19 February 2010

The Marcions have landed!

This will be the last of our brief looks at articles in Carl Trueman's The Wages of Spin. If you missed our introduction to the book, click here. If you want to see our discussion of another article previously, click here.

Trueman's basic argument in the article entitled "The Marcions have landed!" is that much of the evangelical church today seems to have followed in the way of the not-so-famous (maybe infamous) figure in church history Marcion. We don't know a lot about Marcion, except that he grew up around the Black Sea, had heated communication from famous church history figure Tertullian, and was eventually excommunicated from the church in his day for heresy. According to Trueman, Marcion's "distinctive was his insistence that the Christian gospel was one of love to the extent that he came to a complete rejection of the Old Testament and only a qualified acceptance of those parts of the New Testament which he considered to be consistent with his central thesis" (pg. 165). So how has this figure who died in 160 AD, influenced the church today?

Trueman argues his influence had been on the level of the practical Christian life. First, the evangelical church today has largely emphasized God's love to the exclusion of most everything else. We see this in theological conversations... I've heard this recently, "God is not a wrathful God. He's a loving God. Surely he can't or won't punish people who don't meet His standard. That wouldn't be loving!" Have you heard something like that? Is that really the view of the Bible? Or does the fact that God is loving and angry at sin truly explain the Christian life? That's precisely the idea of Romans 3:21-26. God hates rebellion against God, and He must punish it. God is wrathful. If He wasn't wrathful, He wouldn't be good, just, or loving (to leave wrongdoing unpunished, I would argue is truly unloving). BUT God is not only wrathful, He is also supremely loving. God presented His son as a propitiatory sacrifice in the place of all those who would ever trust in Him. That is the epitome of wrath AND love! Praise God! That is the gospel! We must guard ourselves against this wrong emphasis/false doctrine of Marcion.

Secondly, Trueman argues that the evangelical church today has a tendency to (like Marcion) neglect the Old Testament in our theological reflections and our devotional lives. Trueman's first observation tethers nicely to his second. We have a wrong view of God's love, in large part because we have often avoided or maybe even in some cases thrown out the Old Testament altogether. I would argue that you really don't see the fully glory of Jesus Christ or the gospel without the Old Testament. The whole Old Testament prepares the way and points towards the culmination of God's just and loving work in the person of Jesus Christ. So what does that mean for us Christians who really don't spend much time in the Old Testament (outside of maybe the Psalms or Proverbs)? Think about your own life... how much time in the last few weeks have you spent reading the Old Testament? How many sermons have you listened to preached from the Old Testament? How many Bible studies have you done in an Old Testament book? Why is that? Is it because it's "harder?"

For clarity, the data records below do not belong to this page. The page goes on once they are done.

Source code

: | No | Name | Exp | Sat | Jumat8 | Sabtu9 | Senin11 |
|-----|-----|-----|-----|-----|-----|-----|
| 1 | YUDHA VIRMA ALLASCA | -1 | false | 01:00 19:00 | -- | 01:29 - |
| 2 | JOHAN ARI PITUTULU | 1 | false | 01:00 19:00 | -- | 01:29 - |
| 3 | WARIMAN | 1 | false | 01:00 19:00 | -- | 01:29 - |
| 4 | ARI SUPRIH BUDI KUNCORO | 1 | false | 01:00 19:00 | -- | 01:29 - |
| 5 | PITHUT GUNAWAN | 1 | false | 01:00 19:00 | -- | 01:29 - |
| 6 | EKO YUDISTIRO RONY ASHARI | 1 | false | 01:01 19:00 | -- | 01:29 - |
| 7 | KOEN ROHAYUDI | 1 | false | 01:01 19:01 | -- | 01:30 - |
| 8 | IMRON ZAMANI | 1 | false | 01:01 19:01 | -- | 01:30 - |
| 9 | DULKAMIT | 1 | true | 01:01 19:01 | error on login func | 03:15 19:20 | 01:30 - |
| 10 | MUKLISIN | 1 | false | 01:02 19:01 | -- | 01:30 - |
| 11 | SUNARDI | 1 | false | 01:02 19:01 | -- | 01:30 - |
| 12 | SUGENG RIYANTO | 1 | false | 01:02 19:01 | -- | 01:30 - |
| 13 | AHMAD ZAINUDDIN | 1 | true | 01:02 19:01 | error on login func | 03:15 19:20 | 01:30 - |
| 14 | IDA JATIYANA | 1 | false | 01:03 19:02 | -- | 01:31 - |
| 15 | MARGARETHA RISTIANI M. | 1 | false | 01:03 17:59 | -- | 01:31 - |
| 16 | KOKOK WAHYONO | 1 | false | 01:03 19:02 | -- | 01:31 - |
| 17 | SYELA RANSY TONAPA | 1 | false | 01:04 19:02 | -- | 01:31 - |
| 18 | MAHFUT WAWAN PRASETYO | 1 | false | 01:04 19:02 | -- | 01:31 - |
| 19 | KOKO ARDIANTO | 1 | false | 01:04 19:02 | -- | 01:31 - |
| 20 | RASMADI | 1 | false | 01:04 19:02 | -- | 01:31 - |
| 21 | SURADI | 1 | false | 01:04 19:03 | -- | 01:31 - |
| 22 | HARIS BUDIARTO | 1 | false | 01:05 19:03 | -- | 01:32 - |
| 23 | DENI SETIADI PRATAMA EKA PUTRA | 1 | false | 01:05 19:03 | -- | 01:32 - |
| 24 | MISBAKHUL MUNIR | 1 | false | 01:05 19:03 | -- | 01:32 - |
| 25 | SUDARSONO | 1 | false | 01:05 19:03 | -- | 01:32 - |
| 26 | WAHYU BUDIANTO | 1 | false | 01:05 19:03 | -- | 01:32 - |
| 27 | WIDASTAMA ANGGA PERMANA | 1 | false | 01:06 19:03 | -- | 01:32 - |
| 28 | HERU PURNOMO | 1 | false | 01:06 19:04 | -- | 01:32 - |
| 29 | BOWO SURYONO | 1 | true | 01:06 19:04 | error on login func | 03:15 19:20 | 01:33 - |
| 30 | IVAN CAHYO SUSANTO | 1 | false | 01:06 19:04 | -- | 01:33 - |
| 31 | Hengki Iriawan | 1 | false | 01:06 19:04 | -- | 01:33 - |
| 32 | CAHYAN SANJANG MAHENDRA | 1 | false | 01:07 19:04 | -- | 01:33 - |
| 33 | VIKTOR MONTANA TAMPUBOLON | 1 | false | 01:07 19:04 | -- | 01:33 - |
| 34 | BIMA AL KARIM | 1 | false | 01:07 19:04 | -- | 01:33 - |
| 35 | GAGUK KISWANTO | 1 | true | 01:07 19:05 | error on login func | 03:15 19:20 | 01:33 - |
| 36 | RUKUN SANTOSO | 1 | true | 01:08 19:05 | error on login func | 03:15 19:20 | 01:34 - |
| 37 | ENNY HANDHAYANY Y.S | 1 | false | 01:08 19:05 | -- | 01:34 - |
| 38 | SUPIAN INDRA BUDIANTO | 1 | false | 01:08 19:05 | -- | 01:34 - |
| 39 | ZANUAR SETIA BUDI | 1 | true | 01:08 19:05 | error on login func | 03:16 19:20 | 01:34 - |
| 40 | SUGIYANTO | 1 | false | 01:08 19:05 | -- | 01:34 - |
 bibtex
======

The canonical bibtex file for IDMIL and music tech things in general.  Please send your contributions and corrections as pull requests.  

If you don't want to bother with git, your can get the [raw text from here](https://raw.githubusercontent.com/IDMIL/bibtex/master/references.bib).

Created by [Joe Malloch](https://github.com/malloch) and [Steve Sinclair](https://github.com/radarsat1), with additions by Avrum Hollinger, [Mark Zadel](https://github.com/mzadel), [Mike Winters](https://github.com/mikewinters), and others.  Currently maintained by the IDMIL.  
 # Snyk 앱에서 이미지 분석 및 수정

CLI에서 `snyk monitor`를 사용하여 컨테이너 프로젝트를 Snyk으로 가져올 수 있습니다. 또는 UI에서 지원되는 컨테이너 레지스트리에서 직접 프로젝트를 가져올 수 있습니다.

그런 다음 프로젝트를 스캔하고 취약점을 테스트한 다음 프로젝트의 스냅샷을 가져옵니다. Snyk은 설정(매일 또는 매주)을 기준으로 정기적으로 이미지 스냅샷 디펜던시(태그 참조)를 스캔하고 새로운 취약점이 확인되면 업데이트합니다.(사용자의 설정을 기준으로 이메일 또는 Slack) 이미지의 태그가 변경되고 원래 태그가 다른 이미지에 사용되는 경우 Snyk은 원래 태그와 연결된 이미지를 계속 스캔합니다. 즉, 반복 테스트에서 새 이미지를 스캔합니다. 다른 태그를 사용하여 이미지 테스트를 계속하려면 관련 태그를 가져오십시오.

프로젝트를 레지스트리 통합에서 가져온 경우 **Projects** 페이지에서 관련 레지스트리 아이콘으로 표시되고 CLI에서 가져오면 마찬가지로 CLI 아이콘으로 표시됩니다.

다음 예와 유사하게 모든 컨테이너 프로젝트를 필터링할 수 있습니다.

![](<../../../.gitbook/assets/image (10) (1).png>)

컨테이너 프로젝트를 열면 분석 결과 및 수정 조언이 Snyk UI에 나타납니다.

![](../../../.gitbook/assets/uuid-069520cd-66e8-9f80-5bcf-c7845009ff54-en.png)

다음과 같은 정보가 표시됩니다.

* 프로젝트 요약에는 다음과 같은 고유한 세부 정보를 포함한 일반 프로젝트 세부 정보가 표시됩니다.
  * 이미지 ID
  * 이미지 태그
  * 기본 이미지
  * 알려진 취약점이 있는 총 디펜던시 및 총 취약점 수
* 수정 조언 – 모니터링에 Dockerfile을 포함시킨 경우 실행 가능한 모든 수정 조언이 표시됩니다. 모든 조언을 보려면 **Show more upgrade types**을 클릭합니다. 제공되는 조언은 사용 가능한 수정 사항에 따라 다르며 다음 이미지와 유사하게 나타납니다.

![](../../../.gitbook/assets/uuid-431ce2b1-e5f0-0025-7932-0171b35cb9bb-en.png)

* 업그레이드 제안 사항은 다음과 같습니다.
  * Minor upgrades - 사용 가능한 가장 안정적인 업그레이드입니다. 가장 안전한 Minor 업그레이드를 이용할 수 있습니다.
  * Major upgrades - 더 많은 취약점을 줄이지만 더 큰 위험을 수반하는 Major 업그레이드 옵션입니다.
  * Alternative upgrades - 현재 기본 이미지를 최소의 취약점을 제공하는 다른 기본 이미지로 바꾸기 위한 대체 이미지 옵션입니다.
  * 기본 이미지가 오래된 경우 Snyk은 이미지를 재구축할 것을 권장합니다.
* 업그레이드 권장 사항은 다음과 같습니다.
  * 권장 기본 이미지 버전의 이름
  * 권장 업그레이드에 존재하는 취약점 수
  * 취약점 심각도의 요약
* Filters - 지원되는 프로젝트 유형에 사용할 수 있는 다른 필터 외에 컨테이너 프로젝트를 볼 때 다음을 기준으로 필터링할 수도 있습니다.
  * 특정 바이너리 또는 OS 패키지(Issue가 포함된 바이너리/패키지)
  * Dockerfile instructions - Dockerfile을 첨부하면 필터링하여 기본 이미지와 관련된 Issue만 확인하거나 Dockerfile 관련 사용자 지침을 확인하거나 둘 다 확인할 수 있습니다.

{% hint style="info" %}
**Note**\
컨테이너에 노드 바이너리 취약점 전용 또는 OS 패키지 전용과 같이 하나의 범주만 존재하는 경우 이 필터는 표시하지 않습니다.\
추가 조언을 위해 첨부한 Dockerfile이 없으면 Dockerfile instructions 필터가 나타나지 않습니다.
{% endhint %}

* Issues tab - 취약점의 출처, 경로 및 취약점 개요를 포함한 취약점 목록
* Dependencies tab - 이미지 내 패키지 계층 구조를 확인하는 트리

Let us study our Old Testament well. Let us glean all we can about the true nature of our wrathful yet exceedingly gracious God. Let us learn about ourselves and the horrific condition in which our rebellion against our creator has put us. Let us look for all of the ways that the Old Testament paves the way and points the reader towards the person and work of Jesus Christ. Let us delight ourselves in our savior who by His grace and for His glory has saved us. Let us not be Marcions!